* Data to process *

● ● ●

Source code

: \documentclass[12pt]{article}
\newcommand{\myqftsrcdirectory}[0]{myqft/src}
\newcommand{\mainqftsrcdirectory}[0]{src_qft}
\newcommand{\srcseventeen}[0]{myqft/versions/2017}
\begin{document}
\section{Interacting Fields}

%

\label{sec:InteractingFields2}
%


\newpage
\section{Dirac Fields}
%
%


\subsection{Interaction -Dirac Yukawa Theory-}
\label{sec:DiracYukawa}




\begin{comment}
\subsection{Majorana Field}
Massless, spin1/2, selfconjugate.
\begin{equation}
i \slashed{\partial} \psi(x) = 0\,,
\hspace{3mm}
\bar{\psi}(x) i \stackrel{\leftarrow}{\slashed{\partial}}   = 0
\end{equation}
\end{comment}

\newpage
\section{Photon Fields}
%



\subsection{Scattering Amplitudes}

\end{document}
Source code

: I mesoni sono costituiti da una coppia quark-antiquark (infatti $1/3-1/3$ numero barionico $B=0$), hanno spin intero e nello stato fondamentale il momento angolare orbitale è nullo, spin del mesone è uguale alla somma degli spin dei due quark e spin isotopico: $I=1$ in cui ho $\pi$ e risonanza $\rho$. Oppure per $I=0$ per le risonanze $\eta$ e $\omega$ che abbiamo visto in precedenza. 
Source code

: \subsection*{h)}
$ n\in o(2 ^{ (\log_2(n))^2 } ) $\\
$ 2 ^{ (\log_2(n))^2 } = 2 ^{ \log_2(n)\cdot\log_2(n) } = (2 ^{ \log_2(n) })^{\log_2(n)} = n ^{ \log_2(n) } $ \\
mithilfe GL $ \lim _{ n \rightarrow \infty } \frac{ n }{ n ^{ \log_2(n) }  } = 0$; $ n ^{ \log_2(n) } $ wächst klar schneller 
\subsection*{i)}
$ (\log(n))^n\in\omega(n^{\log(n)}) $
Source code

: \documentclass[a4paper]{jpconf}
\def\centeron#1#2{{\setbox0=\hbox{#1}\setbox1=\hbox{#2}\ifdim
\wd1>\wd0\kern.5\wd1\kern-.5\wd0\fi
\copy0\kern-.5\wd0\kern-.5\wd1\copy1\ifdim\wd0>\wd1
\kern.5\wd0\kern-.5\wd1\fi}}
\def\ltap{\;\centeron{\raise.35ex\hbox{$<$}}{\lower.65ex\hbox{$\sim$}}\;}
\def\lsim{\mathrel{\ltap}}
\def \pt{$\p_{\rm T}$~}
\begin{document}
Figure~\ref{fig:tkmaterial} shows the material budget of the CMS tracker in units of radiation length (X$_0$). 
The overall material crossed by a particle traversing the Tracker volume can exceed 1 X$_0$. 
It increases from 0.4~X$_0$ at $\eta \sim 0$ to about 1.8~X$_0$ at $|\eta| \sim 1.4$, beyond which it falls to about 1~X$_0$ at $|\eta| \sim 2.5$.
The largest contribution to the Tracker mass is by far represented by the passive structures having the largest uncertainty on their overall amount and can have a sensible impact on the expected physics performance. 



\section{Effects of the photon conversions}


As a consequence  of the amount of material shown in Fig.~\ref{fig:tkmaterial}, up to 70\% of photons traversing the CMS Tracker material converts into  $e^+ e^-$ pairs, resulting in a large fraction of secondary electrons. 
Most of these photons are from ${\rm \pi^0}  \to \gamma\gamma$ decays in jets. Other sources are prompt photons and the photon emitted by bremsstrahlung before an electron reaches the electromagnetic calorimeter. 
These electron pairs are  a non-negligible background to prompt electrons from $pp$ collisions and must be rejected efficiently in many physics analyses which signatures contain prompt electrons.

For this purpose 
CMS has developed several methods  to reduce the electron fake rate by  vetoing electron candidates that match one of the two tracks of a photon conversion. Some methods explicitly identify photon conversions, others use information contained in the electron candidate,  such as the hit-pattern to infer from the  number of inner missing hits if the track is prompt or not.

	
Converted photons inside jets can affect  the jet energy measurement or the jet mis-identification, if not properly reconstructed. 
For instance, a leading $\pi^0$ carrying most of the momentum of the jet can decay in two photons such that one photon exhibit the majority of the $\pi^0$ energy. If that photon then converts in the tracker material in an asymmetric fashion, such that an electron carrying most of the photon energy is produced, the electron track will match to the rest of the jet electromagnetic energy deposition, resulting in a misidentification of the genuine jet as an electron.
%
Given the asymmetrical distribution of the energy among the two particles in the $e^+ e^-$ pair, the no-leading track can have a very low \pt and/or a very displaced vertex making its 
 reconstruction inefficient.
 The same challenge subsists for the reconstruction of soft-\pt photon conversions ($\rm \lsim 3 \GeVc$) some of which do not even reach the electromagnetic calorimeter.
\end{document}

● ● ●

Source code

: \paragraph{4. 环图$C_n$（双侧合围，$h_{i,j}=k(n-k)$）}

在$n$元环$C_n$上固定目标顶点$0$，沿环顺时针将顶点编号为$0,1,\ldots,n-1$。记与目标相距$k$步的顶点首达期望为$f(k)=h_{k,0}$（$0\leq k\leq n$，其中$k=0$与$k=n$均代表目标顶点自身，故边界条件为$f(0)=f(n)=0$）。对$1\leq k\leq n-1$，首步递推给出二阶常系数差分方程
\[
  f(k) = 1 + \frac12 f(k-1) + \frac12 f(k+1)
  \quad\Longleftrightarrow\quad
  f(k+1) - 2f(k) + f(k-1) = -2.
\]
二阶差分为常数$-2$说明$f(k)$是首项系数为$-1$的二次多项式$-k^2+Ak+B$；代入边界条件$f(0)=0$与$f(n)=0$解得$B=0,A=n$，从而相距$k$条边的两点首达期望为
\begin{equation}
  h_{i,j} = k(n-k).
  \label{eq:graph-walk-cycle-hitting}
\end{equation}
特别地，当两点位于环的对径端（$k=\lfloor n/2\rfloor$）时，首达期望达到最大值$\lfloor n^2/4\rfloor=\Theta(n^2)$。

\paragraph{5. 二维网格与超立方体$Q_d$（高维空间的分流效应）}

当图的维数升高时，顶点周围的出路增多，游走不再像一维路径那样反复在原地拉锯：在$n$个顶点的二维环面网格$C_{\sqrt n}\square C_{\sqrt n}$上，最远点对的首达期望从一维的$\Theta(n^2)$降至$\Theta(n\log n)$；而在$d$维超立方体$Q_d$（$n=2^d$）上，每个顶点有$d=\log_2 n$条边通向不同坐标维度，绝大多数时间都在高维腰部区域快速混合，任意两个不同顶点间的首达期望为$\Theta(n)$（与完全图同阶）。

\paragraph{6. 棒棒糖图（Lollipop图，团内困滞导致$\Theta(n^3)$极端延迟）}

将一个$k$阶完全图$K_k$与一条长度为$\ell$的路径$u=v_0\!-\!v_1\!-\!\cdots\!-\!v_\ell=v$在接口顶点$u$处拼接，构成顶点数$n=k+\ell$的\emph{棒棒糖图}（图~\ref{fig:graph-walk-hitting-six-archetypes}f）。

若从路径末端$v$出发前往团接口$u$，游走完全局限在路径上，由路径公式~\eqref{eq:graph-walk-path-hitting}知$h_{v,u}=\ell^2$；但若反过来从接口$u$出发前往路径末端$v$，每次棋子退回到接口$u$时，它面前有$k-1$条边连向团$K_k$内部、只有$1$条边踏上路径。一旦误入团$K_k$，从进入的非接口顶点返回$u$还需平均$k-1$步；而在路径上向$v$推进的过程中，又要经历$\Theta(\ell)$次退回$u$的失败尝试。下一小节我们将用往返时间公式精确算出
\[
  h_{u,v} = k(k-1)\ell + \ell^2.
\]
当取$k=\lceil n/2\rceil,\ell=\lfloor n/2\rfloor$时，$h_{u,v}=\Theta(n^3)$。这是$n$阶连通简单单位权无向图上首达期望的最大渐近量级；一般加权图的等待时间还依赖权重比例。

● ● ●

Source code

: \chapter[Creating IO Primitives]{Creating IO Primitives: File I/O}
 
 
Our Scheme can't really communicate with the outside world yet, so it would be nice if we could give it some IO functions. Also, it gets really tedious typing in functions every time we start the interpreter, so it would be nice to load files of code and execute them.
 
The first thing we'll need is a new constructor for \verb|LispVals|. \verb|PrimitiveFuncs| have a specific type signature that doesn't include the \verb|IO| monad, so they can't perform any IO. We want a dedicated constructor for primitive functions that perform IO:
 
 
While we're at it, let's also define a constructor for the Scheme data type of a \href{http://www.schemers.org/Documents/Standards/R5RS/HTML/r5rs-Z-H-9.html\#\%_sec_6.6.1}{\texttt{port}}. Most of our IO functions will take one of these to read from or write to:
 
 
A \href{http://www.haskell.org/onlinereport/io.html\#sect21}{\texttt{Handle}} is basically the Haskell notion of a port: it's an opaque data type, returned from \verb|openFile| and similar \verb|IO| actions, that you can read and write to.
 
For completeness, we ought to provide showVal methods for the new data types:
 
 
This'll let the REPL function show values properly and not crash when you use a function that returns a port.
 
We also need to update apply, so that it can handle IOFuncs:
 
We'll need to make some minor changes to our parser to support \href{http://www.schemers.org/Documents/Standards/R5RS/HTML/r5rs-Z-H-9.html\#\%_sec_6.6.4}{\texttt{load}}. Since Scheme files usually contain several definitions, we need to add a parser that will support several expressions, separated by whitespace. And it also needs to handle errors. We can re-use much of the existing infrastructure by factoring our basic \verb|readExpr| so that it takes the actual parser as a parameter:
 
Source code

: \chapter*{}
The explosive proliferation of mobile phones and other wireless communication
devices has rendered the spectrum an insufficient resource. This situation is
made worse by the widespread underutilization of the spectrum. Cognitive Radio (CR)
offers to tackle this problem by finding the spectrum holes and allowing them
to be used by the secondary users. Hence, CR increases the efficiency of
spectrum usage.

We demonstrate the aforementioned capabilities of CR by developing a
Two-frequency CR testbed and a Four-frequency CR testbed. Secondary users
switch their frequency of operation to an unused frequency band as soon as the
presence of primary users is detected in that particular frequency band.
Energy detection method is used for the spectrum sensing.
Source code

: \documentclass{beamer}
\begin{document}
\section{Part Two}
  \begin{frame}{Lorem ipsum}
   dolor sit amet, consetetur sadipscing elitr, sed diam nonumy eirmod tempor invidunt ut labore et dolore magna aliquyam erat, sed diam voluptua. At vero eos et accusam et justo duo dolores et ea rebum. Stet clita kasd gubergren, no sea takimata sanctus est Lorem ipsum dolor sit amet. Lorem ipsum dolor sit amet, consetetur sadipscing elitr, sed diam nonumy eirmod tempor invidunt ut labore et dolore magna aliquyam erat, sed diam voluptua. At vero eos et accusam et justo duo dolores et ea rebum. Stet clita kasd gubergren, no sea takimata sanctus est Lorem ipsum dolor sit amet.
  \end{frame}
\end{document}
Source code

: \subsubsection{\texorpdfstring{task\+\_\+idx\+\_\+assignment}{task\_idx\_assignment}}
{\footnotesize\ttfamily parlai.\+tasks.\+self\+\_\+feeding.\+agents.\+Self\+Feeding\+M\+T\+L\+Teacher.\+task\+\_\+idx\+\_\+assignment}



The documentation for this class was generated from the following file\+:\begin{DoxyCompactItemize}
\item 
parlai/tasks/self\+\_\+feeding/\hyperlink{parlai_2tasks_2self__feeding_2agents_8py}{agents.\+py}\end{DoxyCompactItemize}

● ● ●

The answer should be a number alone: how many lines of the entries hold the word "ltap"?

2